I think Cruiser is right that you should spiff up the shirts and accessories and initially go with your JABs until you size up what is going on. This is especially true if you are relocating, as you can make some serious and costly blunders without knowing more about local taste.

As for the pictured shoes, they look very ordinary indeed for $1,000 a pair. Unless you have some orthopedic problem with your feet that require special fit, why would you need to spend that much and get something that boring?

All in all, it just seems that you are putting cost over value, for some reason.
Thanks for the comments. Honestly, I am not what you would consider a "fashion concious guy". I worked at this firm last summer and the associates dressed nice and I felt a little out-of-place in my suits. For instance, the suits I own don't have a true breast pocket but merely a flap sewn on to appear like a breast pocket.

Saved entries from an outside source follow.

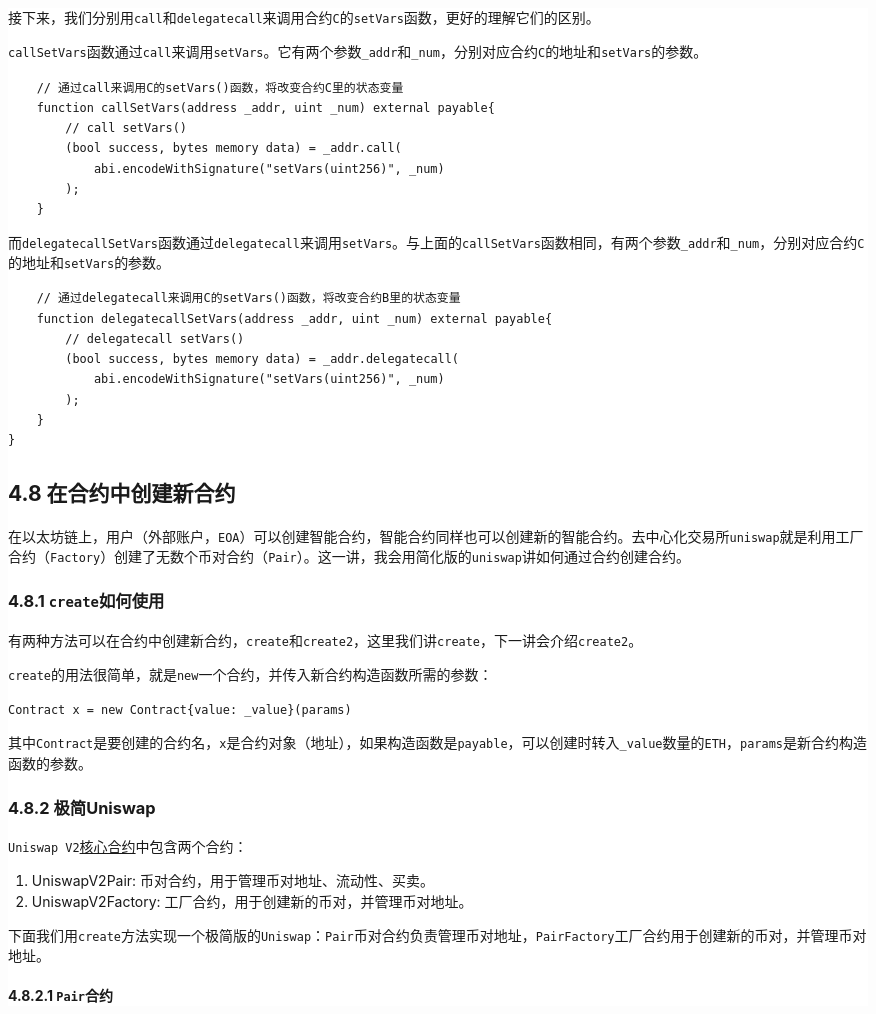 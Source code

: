 接下来，我们分别用`call`和`delegatecall`来调用合约`C`的`setVars`函数，更好的理解它们的区别。

`callSetVars`函数通过`call`来调用`setVars`。它有两个参数`_addr`和`_num`，分别对应合约`C`的地址和`setVars`的参数。

```solidity
    // 通过call来调用C的setVars()函数，将改变合约C里的状态变量
    function callSetVars(address _addr, uint _num) external payable{
        // call setVars()
        (bool success, bytes memory data) = _addr.call(
            abi.encodeWithSignature("setVars(uint256)", _num)
        );
    }
```

而`delegatecallSetVars`函数通过`delegatecall`来调用`setVars`。与上面的`callSetVars`函数相同，有两个参数`_addr`和`_num`，分别对应合约`C`的地址和`setVars`的参数。

```solidity
    // 通过delegatecall来调用C的setVars()函数，将改变合约B里的状态变量
    function delegatecallSetVars(address _addr, uint _num) external payable{
        // delegatecall setVars()
        (bool success, bytes memory data) = _addr.delegatecall(
            abi.encodeWithSignature("setVars(uint256)", _num)
        );
    }
}
```



## 4.8 在合约中创建新合约

在以太坊链上，用户（外部账户，`EOA`）可以创建智能合约，智能合约同样也可以创建新的智能合约。去中心化交易所`uniswap`就是利用工厂合约（`Factory`）创建了无数个币对合约（`Pair`）。这一讲，我会用简化版的`uniswap`讲如何通过合约创建合约。

### 4.8.1 `create`如何使用

有两种方法可以在合约中创建新合约，`create`和`create2`，这里我们讲`create`，下一讲会介绍`create2`。

`create`的用法很简单，就是`new`一个合约，并传入新合约构造函数所需的参数：

```solidity
Contract x = new Contract{value: _value}(params)
```

其中`Contract`是要创建的合约名，`x`是合约对象（地址），如果构造函数是`payable`，可以创建时转入`_value`数量的`ETH`，`params`是新合约构造函数的参数。



### 4.8.2 极简Uniswap

`Uniswap V2`[核心合约](https://github.com/Uniswap/v2-core/tree/master/contracts)中包含两个合约：

1. UniswapV2Pair: 币对合约，用于管理币对地址、流动性、买卖。
2. UniswapV2Factory: 工厂合约，用于创建新的币对，并管理币对地址。

下面我们用`create`方法实现一个极简版的`Uniswap`：`Pair`币对合约负责管理币对地址，`PairFactory`工厂合约用于创建新的币对，并管理币对地址。

#### 4.8.2.1 `Pair`合约
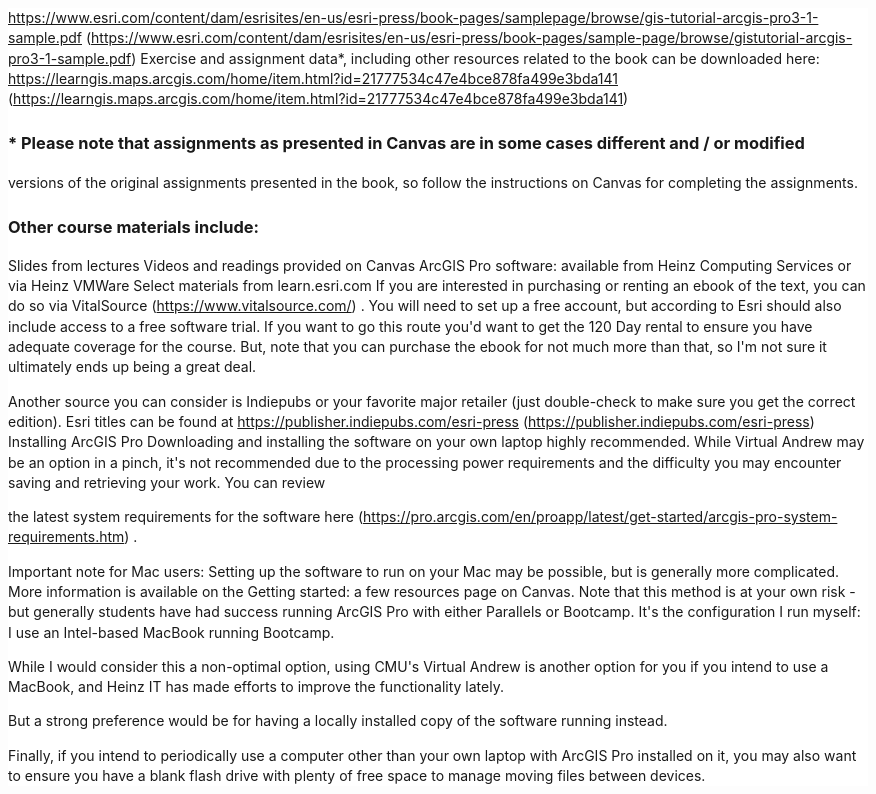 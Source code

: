 https://www.esri.com/content/dam/esrisites/en-us/esri-press/book-pages/samplepage/browse/gis-tutorial-arcgis-pro3-1-sample.pdf
(https://www.esri.com/content/dam/esrisites/en-us/esri-press/book-pages/sample-page/browse/gistutorial-arcgis-pro3-1-sample.pdf)
Exercise and assignment data*, including other resources related to the book can be downloaded
here:
https://learngis.maps.arcgis.com/home/item.html?id=21777534c47e4bce878fa499e3bda141
(https://learngis.maps.arcgis.com/home/item.html?id=21777534c47e4bce878fa499e3bda141)
### * Please note that assignments as presented in Canvas are in some cases different and / or modified

versions of the original assignments presented in the book, so follow the instructions on Canvas
for completing the assignments.
### Other course materials include:

Slides from lectures
Videos and readings provided on Canvas
ArcGIS Pro software: available from Heinz Computing Services or via Heinz VMWare
Select materials from learn.esri.com
If you are interested in purchasing or renting an ebook of the text, you can do so via VitalSource
(https://www.vitalsource.com/) . You will need to set up a free account, but according to Esri should
also include access to a free software trial. If you want to go this route you'd want to get the 120 Day
rental to ensure you have adequate coverage for the course. But, note that you can purchase the ebook for not much more than that, so I'm not sure it ultimately ends up being a great deal.

Another source you can consider is Indiepubs or your favorite major retailer (just double-check to
make sure you get the correct edition). Esri titles can be found at
https://publisher.indiepubs.com/esri-press (https://publisher.indiepubs.com/esri-press)
Installing ArcGIS Pro
Downloading and installing the software on your own laptop highly recommended. While Virtual
Andrew may be an option in a pinch, it's not recommended due to the processing power
requirements and the difficulty you may encounter saving and retrieving your work. You can review

the latest system requirements for the software here (https://pro.arcgis.com/en/proapp/latest/get-started/arcgis-pro-system-requirements.htm) .

Important note for Mac users: Setting up the software to run on your Mac may be possible,
but is generally more complicated. More information is available on the Getting started: a few
resources page on Canvas. Note that this method is at your own risk - but generally students have
had success running ArcGIS Pro with either Parallels or Bootcamp. It's the configuration I run
myself: I use an Intel-based MacBook running Bootcamp.

While I would consider this a non-optimal option, using CMU's Virtual Andrew is another option for
you if you intend to use a MacBook, and Heinz IT has made efforts to improve the functionality lately.

But a strong preference would be for having a locally installed copy of the software running instead.

Finally, if you intend to periodically use a computer other than your own laptop with ArcGIS Pro
installed on it, you may also want to ensure you have a blank flash drive with plenty of free space to
manage moving files between devices.

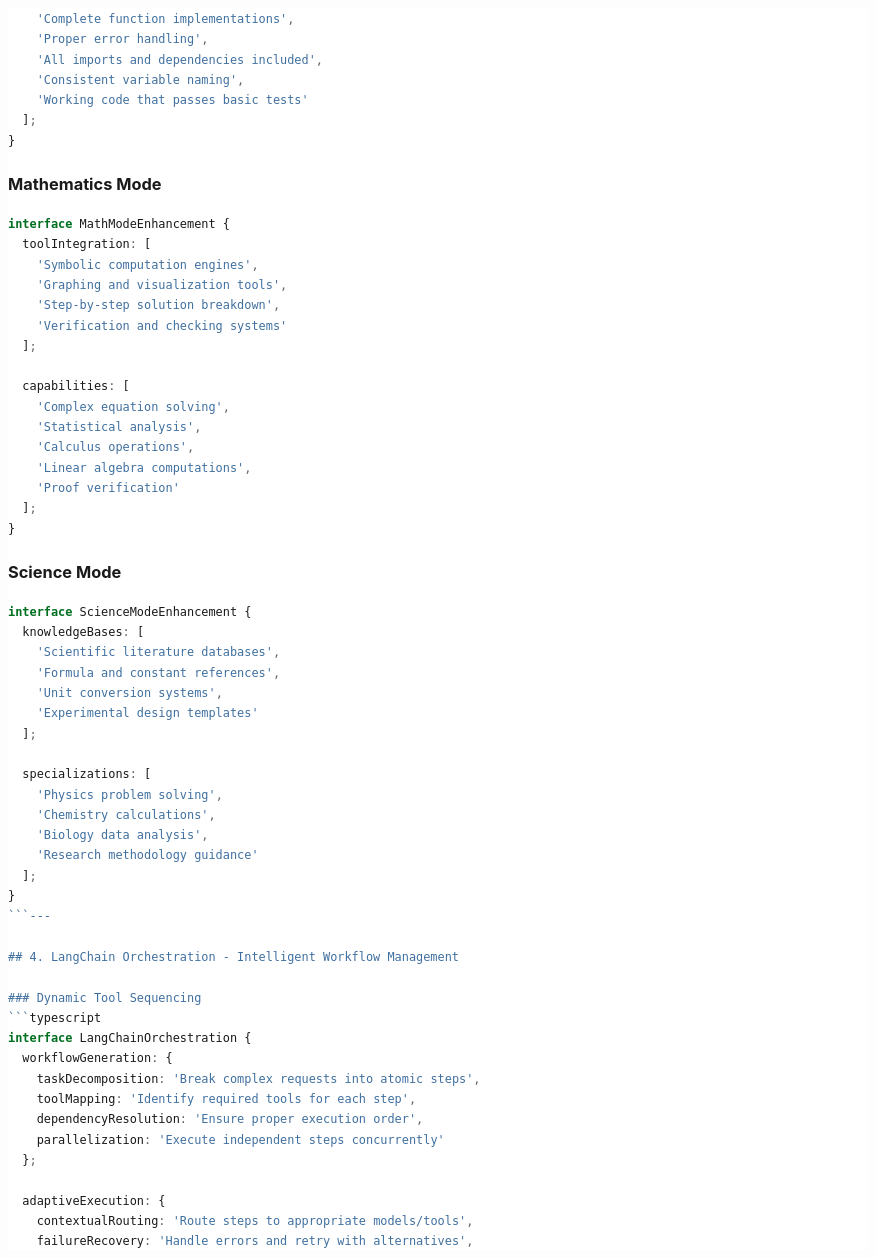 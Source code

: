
 ```typescript
    'Complete function implementations',
    'Proper error handling',
    'All imports and dependencies included',
    'Consistent variable naming',
    'Working code that passes basic tests'
  ];
}
```

### Mathematics Mode
```typescript
interface MathModeEnhancement {
  toolIntegration: [
    'Symbolic computation engines',
    'Graphing and visualization tools',
    'Step-by-step solution breakdown',
    'Verification and checking systems'
  ];
  
  capabilities: [
    'Complex equation solving',
    'Statistical analysis',
    'Calculus operations',
    'Linear algebra computations',
    'Proof verification'
  ];
}
```

### Science Mode
```typescript
interface ScienceModeEnhancement {
  knowledgeBases: [
    'Scientific literature databases',
    'Formula and constant references',
    'Unit conversion systems',
    'Experimental design templates'
  ];
  
  specializations: [
    'Physics problem solving',
    'Chemistry calculations',
    'Biology data analysis',
    'Research methodology guidance'
  ];
}
```---

## 4. LangChain Orchestration - Intelligent Workflow Management

### Dynamic Tool Sequencing
```typescript
interface LangChainOrchestration {
  workflowGeneration: {
    taskDecomposition: 'Break complex requests into atomic steps',
    toolMapping: 'Identify required tools for each step',
    dependencyResolution: 'Ensure proper execution order',
    parallelization: 'Execute independent steps concurrently'
  };
  
  adaptiveExecution: {
    contextualRouting: 'Route steps to appropriate models/tools',
    failureRecovery: 'Handle errors and retry with alternatives',
```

I don't intend to put "cost" over "Value, per se. Could you elaborate on that a little? Are the brands I listed considered "vastly over-priced", or somewhat under-valued? As for the shoes, my goal is to get a nice pair of shoes that look professional. That is why I lean more towards the conservative look.

I am very new to this sort of thing, and honestly am just looking to build a professional wardrobe. My main concern is underbuying the first time, and having to go back around. I am certainly not attemtping to throw away money, just trying to build a quality wardrobe that will last.

Thanks for your comments and any/all recomendations are appreciated.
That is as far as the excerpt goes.